Table of Contents
The first rule in parallel programming: Don't, unless you really have to.
Anything you can do in serial, you can do in parallel with a lot more effort.
People often look to parallelize their code simply because it's slow, without realizing that it could be made to run hundreds of times faster without being parallelized. Using better algorithms, reducing memory use, or switching from an interpreted language to a compiled language will usually be far easier than parallelizing the code. Parallel programming is difficult, and running programs on a cluster is inconvenient compared to running them on your PC.
Some people are motivated by ego or even a pragmatic desire to impress someone, rather than a desire to solve a real problem.
Using a $1,000,000 cluster to make inefficient programs run faster or to make yourself look smart is an unethical abuse of resources. If an organization spends this much money on computing resources, it's important to ensure that they are used productively. Programmers have a responsibility to ensure that their code is well optimized before running it on a cluster.
As explained in Chapter 33, Programming for HTC, you don't necessarily need to write a parallel program in order to utilize parallel computing resources.
In many cases, you can run simply multiple instances of a serial program at the same time. This is known as "embarrassingly parallel" computing. This is not only far easier than writing a parallel program, it also achieves better speedup in most cases, since there are no communication bottlenecks between the many processes. This type of parallel computing also scales almost infinitely. While some parallel programs can't effectively utilize more than a few processors, embarrassingly parallel computing jobs can usually utilize thousands and achieve nearly perfect speedup. ( Running N processes at once will reduce the total computation time by a factor of N. )
Think to parallelize your entire computing project, not your program. If an individual run takes only hours or days, and you have to do many runs, then embarrassingly parallel computing will serve your needs very well. Parallelizing a program is only worthwhile when you have a very long running program (usually weeks or more) that will only be run a few times.

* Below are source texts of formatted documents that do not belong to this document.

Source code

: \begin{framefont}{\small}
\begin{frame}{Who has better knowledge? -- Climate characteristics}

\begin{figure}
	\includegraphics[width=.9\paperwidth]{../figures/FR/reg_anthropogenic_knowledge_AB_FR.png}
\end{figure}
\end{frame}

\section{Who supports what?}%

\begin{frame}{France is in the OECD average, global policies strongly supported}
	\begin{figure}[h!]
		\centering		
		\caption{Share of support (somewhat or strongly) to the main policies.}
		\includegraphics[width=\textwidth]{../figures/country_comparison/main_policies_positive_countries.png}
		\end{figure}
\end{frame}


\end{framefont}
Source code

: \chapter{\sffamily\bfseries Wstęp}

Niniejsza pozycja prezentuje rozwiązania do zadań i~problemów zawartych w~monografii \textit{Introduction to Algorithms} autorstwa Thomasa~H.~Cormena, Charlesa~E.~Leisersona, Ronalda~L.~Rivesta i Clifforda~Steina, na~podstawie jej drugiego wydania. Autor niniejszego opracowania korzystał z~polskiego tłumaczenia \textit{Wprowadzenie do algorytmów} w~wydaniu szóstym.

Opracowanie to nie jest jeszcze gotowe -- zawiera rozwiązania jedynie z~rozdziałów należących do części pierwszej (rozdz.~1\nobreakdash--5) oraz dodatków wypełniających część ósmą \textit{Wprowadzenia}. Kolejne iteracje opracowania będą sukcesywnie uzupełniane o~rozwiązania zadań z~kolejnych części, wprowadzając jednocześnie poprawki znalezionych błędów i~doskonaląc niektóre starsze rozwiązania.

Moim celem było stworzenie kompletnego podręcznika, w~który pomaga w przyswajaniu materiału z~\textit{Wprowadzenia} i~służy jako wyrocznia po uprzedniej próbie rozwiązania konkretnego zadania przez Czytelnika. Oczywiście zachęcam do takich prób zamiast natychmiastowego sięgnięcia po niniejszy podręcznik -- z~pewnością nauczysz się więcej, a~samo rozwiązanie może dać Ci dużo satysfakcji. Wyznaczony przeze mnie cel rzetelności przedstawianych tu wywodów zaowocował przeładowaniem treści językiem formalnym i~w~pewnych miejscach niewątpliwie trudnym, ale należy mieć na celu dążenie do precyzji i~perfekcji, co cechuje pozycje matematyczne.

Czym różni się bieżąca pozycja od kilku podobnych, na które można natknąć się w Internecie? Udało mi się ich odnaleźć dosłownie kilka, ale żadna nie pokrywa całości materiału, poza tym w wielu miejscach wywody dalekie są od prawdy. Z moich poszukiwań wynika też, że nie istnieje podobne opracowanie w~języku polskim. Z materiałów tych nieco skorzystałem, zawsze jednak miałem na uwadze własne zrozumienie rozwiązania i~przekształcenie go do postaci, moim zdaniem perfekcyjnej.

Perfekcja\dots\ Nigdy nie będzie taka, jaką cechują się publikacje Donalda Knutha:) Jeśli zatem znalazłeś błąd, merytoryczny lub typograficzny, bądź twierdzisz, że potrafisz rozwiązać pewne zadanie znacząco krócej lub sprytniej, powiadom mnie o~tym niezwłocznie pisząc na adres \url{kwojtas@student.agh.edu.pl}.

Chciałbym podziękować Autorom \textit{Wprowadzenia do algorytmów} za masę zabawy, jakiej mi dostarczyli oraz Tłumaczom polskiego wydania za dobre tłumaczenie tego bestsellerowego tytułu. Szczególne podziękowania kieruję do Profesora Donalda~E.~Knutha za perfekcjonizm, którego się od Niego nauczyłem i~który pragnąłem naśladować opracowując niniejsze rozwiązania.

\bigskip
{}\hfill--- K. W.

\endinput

You don't need parallel computing resources to develop and test parallel programs.
Parallel code can be developed and tested on a single machine, even with a single core. This is much easier and faster than developing in the more complex scheduled environment of a cluster or grid, and avoids wasting valuable resources on test runs that won't produce useful output.
You can control the number of processes used by OpenMP, MPI, and other parallel computing systems, even using more than one process per core.
Of course, you won't be able to measure speed-up until you run on multiple cores, but that doesn't matter through most of the development cycle.
Develop small test cases to run on your development and testing system, which could be a server, a workstation, or even your laptop. This will be sufficient to test for correctness, which is the vast majority of the development effort.